High property prices, which have more than doubled since 2008, faced a possible correction, while higher interest rates could also rein in consumer spending, although the risks were manageable, the IMF said.
The Federal Reserve is widely expected to raise interest rates at its policy meeting on Wednesday, paving the way for a hike in Hong Kong as the city's monetary policy follows that of the US due to its currency peg to the greenback.
The report, which was released on Tuesday, said the peg remained the best option for the former British colony and strong buffers also included Hong Kong's strong fiscal management and robust regulatory oversight.
Banks had increased their reliance on stable funding sources and improved the liquidity profile of their assets in recent years, it added.
Hong Kong is increasingly vulnerable to headwinds that now include a slowdown in China, the world's second-largest economy, and broader uncertainty over US monetary policy.

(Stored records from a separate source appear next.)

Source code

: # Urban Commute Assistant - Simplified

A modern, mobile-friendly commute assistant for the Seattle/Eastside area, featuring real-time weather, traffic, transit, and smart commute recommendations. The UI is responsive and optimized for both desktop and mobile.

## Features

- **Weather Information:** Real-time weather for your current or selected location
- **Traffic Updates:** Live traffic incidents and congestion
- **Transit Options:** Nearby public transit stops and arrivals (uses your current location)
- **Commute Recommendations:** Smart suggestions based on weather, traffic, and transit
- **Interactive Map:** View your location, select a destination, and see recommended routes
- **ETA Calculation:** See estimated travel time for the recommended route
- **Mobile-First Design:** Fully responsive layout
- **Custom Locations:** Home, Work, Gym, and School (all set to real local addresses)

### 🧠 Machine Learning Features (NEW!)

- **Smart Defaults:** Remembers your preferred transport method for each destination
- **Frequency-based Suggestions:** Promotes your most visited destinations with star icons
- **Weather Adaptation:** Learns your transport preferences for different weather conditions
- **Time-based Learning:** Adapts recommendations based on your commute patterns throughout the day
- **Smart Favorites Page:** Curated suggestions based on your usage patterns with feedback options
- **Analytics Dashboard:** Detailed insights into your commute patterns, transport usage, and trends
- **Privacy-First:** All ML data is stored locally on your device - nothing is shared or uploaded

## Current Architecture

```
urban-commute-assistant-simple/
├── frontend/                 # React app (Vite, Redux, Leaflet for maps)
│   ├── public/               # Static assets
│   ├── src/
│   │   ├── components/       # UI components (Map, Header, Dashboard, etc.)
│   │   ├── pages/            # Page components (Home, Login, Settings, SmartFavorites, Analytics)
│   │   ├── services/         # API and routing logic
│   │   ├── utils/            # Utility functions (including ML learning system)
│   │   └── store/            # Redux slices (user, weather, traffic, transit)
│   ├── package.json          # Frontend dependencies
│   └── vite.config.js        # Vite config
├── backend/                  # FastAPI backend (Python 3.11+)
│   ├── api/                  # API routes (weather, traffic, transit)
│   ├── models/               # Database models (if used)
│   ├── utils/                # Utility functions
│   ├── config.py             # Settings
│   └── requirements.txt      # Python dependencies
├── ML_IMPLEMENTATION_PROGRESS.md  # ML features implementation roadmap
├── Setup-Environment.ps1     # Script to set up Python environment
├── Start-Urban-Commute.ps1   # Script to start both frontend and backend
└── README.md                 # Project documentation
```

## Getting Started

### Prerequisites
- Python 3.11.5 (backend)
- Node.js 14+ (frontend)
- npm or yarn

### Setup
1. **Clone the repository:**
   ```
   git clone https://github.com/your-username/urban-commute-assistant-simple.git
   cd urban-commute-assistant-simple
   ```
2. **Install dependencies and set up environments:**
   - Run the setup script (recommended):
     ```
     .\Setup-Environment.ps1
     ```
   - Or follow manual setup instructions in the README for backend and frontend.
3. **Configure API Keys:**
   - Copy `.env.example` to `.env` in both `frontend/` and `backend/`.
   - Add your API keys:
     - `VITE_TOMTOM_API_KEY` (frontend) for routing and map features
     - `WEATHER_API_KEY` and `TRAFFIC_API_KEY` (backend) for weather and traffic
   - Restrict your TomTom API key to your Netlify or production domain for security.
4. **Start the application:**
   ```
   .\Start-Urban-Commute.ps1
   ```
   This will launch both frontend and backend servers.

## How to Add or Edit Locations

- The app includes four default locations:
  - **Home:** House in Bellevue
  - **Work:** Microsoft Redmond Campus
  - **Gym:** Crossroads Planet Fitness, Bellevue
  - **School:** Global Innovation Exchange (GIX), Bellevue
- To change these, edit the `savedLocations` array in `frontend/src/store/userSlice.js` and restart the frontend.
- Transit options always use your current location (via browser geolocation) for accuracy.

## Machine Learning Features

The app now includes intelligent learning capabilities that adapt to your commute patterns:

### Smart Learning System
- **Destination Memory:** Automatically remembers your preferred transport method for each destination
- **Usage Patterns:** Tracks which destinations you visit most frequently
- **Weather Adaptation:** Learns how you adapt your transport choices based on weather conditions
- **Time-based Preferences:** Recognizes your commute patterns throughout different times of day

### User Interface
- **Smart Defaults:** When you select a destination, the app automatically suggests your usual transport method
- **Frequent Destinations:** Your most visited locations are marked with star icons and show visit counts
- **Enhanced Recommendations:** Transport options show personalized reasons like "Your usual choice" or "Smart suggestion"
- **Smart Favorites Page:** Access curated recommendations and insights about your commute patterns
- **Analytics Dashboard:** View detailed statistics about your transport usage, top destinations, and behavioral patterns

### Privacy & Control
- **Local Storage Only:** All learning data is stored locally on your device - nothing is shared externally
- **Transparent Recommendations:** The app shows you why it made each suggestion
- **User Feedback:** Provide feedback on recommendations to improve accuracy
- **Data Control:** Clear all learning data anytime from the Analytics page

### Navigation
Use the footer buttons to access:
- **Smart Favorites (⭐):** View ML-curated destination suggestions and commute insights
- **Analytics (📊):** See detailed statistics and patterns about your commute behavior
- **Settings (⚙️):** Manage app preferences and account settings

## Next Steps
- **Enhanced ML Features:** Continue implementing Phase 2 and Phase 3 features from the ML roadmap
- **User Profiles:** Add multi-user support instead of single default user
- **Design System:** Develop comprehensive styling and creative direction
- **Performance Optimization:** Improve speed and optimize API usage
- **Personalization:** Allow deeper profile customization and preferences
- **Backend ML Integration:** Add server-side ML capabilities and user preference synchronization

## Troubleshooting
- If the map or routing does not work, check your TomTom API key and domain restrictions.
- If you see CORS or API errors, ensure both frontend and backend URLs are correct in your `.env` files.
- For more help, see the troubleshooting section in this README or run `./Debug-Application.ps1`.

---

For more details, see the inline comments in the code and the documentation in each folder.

Growth was expected to pick up slightly to around 2.5 per cent next year, the IMF report said, adding that consumer price inflation was expected to ease slightly to under 3 per cent. The government, which has forecast economic growth of 2.4 per cent for this year, has not issued official forecasts for 2016. "The government will continue to enhance Hong Kong's economic and financial resilience in managing potential market risks and unforeseen external developments," Hong Kong financial secretary John Tsang said in response to the report. "Looking ahead, we will continue to capitalise on Hong Kong's unique advantages and seize the opportunities arising from the increasing trade and financial links with the Mainland."